The data —
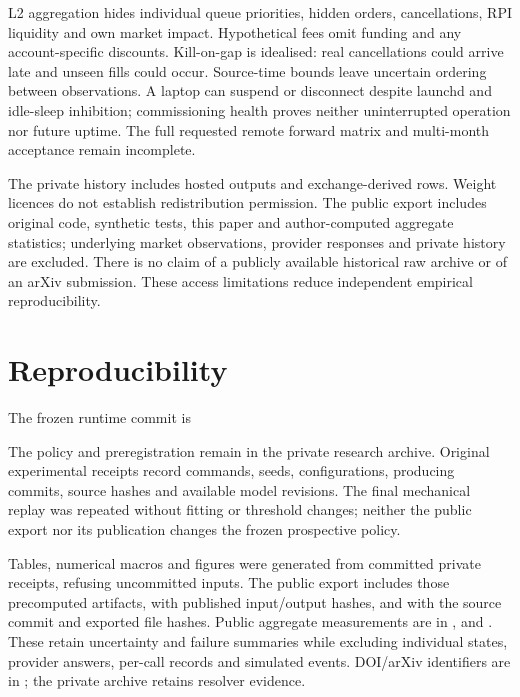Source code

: \documentclass[11pt]{article}
\begin{document}
L2 aggregation hides individual queue priorities, hidden orders, cancellations,
RPI liquidity and own market impact. Hypothetical fees omit funding and any
account-specific discounts. Kill-on-gap is idealised: real cancellations could
arrive late and unseen fills could occur. Source-time bounds leave uncertain
ordering between observations. A laptop can suspend or disconnect despite
launchd and idle-sleep inhibition; commissioning health proves neither uninterrupted
operation nor future uptime. The full requested remote forward matrix and
multi-month acceptance remain incomplete.

The private history includes hosted outputs and exchange-derived rows. Weight
licences do not establish redistribution permission. The public export includes
original code, synthetic tests, this paper and author-computed aggregate statistics;
underlying market observations, provider responses and private history are excluded.
There is no claim of a publicly available historical raw archive or of an arXiv
submission. These access limitations reduce independent empirical reproducibility.

\section{Reproducibility}
The frozen runtime commit is
\begin{center}\small\texttt{\FrozenCommit}\end{center}
The policy and preregistration remain in the private research archive. Original
experimental receipts record commands, seeds, configurations, producing commits,
source hashes and available model revisions. The final mechanical replay was
repeated without fitting or threshold changes; neither the public export nor its
publication changes the frozen prospective policy.

Tables, numerical macros and figures were generated from committed private
receipts, refusing uncommitted inputs. The public export includes those precomputed
artifacts,  with published input/output hashes,
and  with the source commit and exported file hashes.
Public aggregate measurements are in ,
 and .
These retain uncertainty and failure summaries while excluding individual states,
provider answers, per-call records and simulated events. DOI/arXiv identifiers are
in ; the private archive retains resolver evidence.
\end{document}
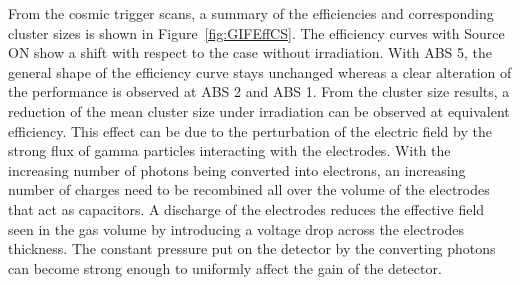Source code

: 	From the cosmic trigger scans, a summary of the efficiencies and corresponding cluster sizes is shown in Figure~\ref{fig:GIFEffCS}. The efficiency curves with Source ON show a shift with respect to the case without irradiation. With ABS 5, the general shape of the efficiency curve stays unchanged whereas a clear alteration of the performance is observed at ABS 2 and ABS 1. From the cluster size results, a reduction of the mean cluster size under irradiation can be observed at equivalent efficiency. This effect can be due to the perturbation of the electric field by the strong flux of gamma particles interacting with the electrodes. With the increasing number of photons being converted into electrons, an increasing number of charges need to be recombined all over the volume of the electrodes that act as capacitors. A discharge of the electrodes reduces the effective field seen in the gas volume by introducing a voltage drop across the electrodes thickness. The constant pressure put on the detector by the converting photons can become strong enough to uniformly affect the gain of the detector.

Exercise —
In the data above, find the line with "RPI liquidity and" and the line with "arrive late and". Retype both, plus every line between them, exactly.

Result for this task —
RPI liquidity and own market impact. Hypothetical fees omit funding and any
account-specific discounts. Kill-on-gap is idealised: real cancellations could
arrive late and unseen fills could occur. Source-time bounds leave uncertain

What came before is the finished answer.